Late January, the U.S. Department of Commerce published a notice of proposed rulemaking for establishing new requirements for Infrastructure as a Service providers (IaaS) . The proposal boils down to a 'Know Your Customer' regime for companies operating cloud services, with the goal of countering the activities of "foreign malicious actors." Yet, despite an overseas focus, Americans won't be able to avoid the proposal's requirements, which covers CDNs, virtual private servers, proxies, and domain name resolution services, among others.
That'll only ever pass of the big cloud vendors allow it. No way that Azure/AWS/Google wouldn't object if a sizable portion of their user base get upset and threaten to leave. How much of that user base argues is unknown though.
Generally yes, it would matter a lot how it was structured. Today you couldn't call up AWS and ask for the details on a service owner out of privacy reasons and there are ways to register things by proxy. If they started stripping those kind of protections away though there's bound to be some pushback.
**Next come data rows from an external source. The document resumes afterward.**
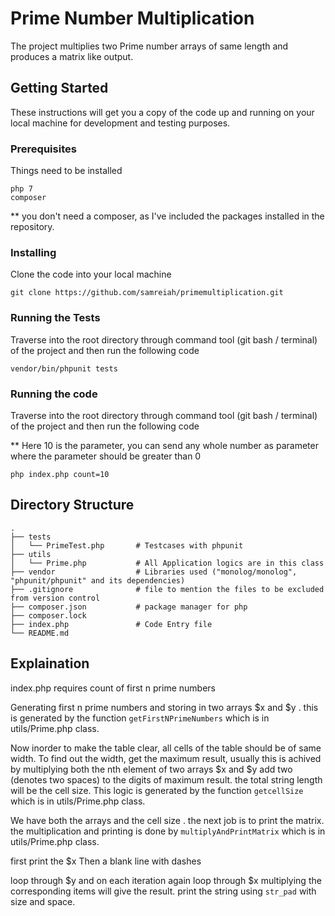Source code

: # Prime Number Multiplication

The project multiplies two Prime number arrays of same length and produces a matrix like output.

## Getting Started

These instructions will get you a copy of the code up and running on your local machine for development and testing purposes.

### Prerequisites

Things need to be installed

```
php 7
composer

```

** you don't need a composer, as I've included the packages installed in the repository.

### Installing

Clone the code into your local machine

```
git clone https://github.com/samreiah/primemultiplication.git
```

### Running the Tests

Traverse into the root directory through command tool (git bash / terminal) of the project and then run the following code 

```
vendor/bin/phpunit tests
```

### Running the code

Traverse into the root directory through command tool (git bash / terminal) of the project and then run the following code 

** Here 10 is the parameter, you can send any whole number as parameter where the parameter should be greater than 0

```
php index.php count=10
```

## Directory Structure

    .
    ├── tests                    
    │   └── PrimeTest.php       # Testcases with phpunit
    ├── utils                   
    │   └── Prime.php           # All Application logics are in this class 
    ├── vendor                  # Libraries used ("monolog/monolog", "phpunit/phpunit" and its dependencies)
    ├── .gitignore              # file to mention the files to be excluded from version control
    ├── composer.json           # package manager for php
    ├── composer.lock
    ├── index.php               # Code Entry file
    └── README.md

## Explaination

index.php requires count of first n prime numbers

Generating first n prime numbers and storing in two arrays $x and $y .
this is generated by the function  `getFirstNPrimeNumbers` which is in utils/Prime.php class.

Now inorder to make the table clear, all cells of the table should be of same width.
To find out the width, get the maximum result, usually this is achived by multiplying both the nth element of two arrays $x and $y
add two (denotes two spaces) to the digits of maximum result. 
the total string length will be the cell size.
This logic is generated by the function `getcellSize` which is in utils/Prime.php class.

We have both the arrays and the cell size . the next job is to print the matrix.
the multiplication and printing is done by `multiplyAndPrintMatrix` which is in utils/Prime.php class.

first print the $x 
Then a blank line with dashes

loop through $y and on each iteration again loop through $x multiplying the corresponding items will give the result.
print the string using `str_pad` with size and space.
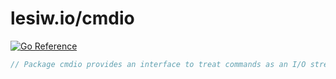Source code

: # lesiw.io/cmdio

[![Go Reference](https://pkg.go.dev/badge/lesiw.io/cmdio.svg)](https://pkg.go.dev/lesiw.io/cmdio)

``` go
// Package cmdio provides an interface to treat commands as an I/O stream.
```
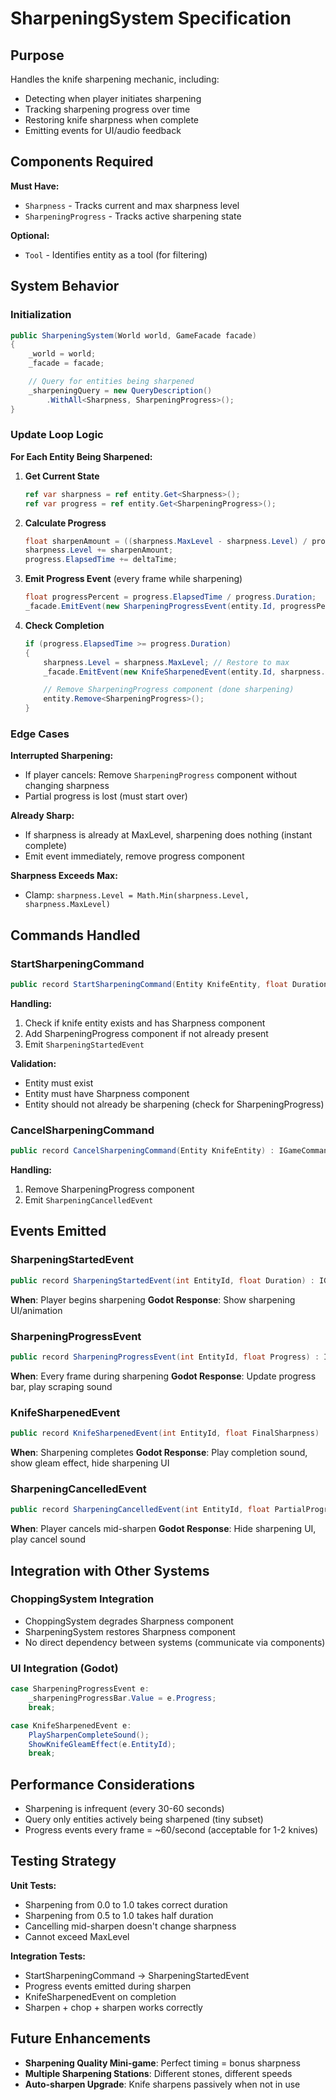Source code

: # SharpeningSystem Specification

## Purpose

Handles the knife sharpening mechanic, including:
- Detecting when player initiates sharpening
- Tracking sharpening progress over time
- Restoring knife sharpness when complete
- Emitting events for UI/audio feedback

## Components Required

**Must Have:**
- `Sharpness` - Tracks current and max sharpness level
- `SharpeningProgress` - Tracks active sharpening state

**Optional:**
- `Tool` - Identifies entity as a tool (for filtering)

## System Behavior

### Initialization

```csharp
public SharpeningSystem(World world, GameFacade facade)
{
    _world = world;
    _facade = facade;

    // Query for entities being sharpened
    _sharpeningQuery = new QueryDescription()
        .WithAll<Sharpness, SharpeningProgress>();
}
```

### Update Loop Logic

**For Each Entity Being Sharpened:**

1. **Get Current State**
   ```csharp
   ref var sharpness = ref entity.Get<Sharpness>();
   ref var progress = ref entity.Get<SharpeningProgress>();
   ```

2. **Calculate Progress**
   ```csharp
   float sharpenAmount = ((sharpness.MaxLevel - sharpness.Level) / progress.Duration) * deltaTime;
   sharpness.Level += sharpenAmount;
   progress.ElapsedTime += deltaTime;
   ```

3. **Emit Progress Event** (every frame while sharpening)
   ```csharp
   float progressPercent = progress.ElapsedTime / progress.Duration;
   _facade.EmitEvent(new SharpeningProgressEvent(entity.Id, progressPercent));
   ```

4. **Check Completion**
   ```csharp
   if (progress.ElapsedTime >= progress.Duration)
   {
       sharpness.Level = sharpness.MaxLevel; // Restore to max
       _facade.EmitEvent(new KnifeSharpenedEvent(entity.Id, sharpness.Level));

       // Remove SharpeningProgress component (done sharpening)
       entity.Remove<SharpeningProgress>();
   }
   ```

### Edge Cases

**Interrupted Sharpening:**
- If player cancels: Remove `SharpeningProgress` component without changing sharpness
- Partial progress is lost (must start over)

**Already Sharp:**
- If sharpness is already at MaxLevel, sharpening does nothing (instant complete)
- Emit event immediately, remove progress component

**Sharpness Exceeds Max:**
- Clamp: `sharpness.Level = Math.Min(sharpness.Level, sharpness.MaxLevel)`

## Commands Handled

### StartSharpeningCommand
```csharp
public record StartSharpeningCommand(Entity KnifeEntity, float Duration) : IGameCommand;
```

**Handling:**
1. Check if knife entity exists and has Sharpness component
2. Add SharpeningProgress component if not already present
3. Emit `SharpeningStartedEvent`

**Validation:**
- Entity must exist
- Entity must have Sharpness component
- Entity should not already be sharpening (check for SharpeningProgress)

### CancelSharpeningCommand
```csharp
public record CancelSharpeningCommand(Entity KnifeEntity) : IGameCommand;
```

**Handling:**
1. Remove SharpeningProgress component
2. Emit `SharpeningCancelledEvent`

## Events Emitted

### SharpeningStartedEvent
```csharp
public record SharpeningStartedEvent(int EntityId, float Duration) : IGameEvent;
```
**When**: Player begins sharpening
**Godot Response**: Show sharpening UI/animation

### SharpeningProgressEvent
```csharp
public record SharpeningProgressEvent(int EntityId, float Progress) : IGameEvent;
```
**When**: Every frame during sharpening
**Godot Response**: Update progress bar, play scraping sound

### KnifeSharpenedEvent
```csharp
public record KnifeSharpenedEvent(int EntityId, float FinalSharpness) : IGameEvent;
```
**When**: Sharpening completes
**Godot Response**: Play completion sound, show gleam effect, hide sharpening UI

### SharpeningCancelledEvent
```csharp
public record SharpeningCancelledEvent(int EntityId, float PartialProgress) : IGameEvent;
```
**When**: Player cancels mid-sharpen
**Godot Response**: Hide sharpening UI, play cancel sound

## Integration with Other Systems

### ChoppingSystem Integration
- ChoppingSystem degrades Sharpness component
- SharpeningSystem restores Sharpness component
- No direct dependency between systems (communicate via components)

### UI Integration (Godot)
```csharp
case SharpeningProgressEvent e:
    _sharpeningProgressBar.Value = e.Progress;
    break;

case KnifeSharpenedEvent e:
    PlaySharpenCompleteSound();
    ShowKnifeGleamEffect(e.EntityId);
    break;
```

## Performance Considerations

- Sharpening is infrequent (every 30-60 seconds)
- Query only entities actively being sharpened (tiny subset)
- Progress events every frame = ~60/second (acceptable for 1-2 knives)

## Testing Strategy

**Unit Tests:**
- Sharpening from 0.0 to 1.0 takes correct duration
- Sharpening from 0.5 to 1.0 takes half duration
- Cancelling mid-sharpen doesn't change sharpness
- Cannot exceed MaxLevel

**Integration Tests:**
- StartSharpeningCommand → SharpeningStartedEvent
- Progress events emitted during sharpen
- KnifeSharpenedEvent on completion
- Sharpen + chop + sharpen works correctly

## Future Enhancements

- **Sharpening Quality Mini-game**: Perfect timing = bonus sharpness
- **Multiple Sharpening Stations**: Different stones, different speeds
- **Auto-sharpen Upgrade**: Knife sharpens passively when not in use
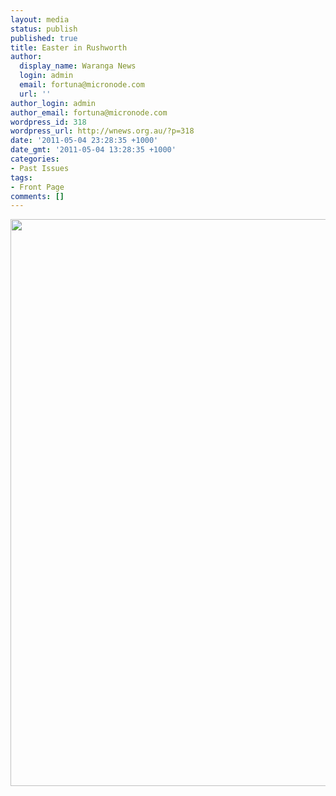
 ```yaml
---
layout: media
status: publish
published: true
title: Easter in Rushworth
author:
  display_name: Waranga News
  login: admin
  email: fortuna@micronode.com
  url: ''
author_login: admin
author_email: fortuna@micronode.com
wordpress_id: 318
wordpress_url: http://wnews.org.au/?p=318
date: '2011-05-04 23:28:35 +1000'
date_gmt: '2011-05-04 13:28:35 +1000'
categories:
- Past Issues
tags:
- Front Page
comments: []
---
```


<a href="{{ site.url }}/images/2011/05/frontpage-20110505.png"><img class="alignnone size-full wp-image-315" title="Front Page - 5 March 2011" src="{{ site.url }}/images/2011/05/frontpage-20110505.png" alt="" width="624" height="907" /></a>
Costs depend on a lot of factors. If you are technically adept you might be able to get away with 20 bucks a month for the whole setup but most folks wouldn’t imo. I also have some old hardware I was able to use and upgraded it. Initial invest for a homeserver varies greatly depending on who you know.
If you want to know more please ask. You can also hit me up on matrix. Link in bio.
It's actually rather stunning to see just how hard they're attacking privacy in these final months of the disastrous dumpster fire that is the Biden administration. This is exactly why I believe centralized cloud and CDN infrastructure is massively dangerous.
I didn't mention the others. It's simply that this current "administration" has been a disaster in literally every way so it's not surprising they're trying to end our constitutional rights.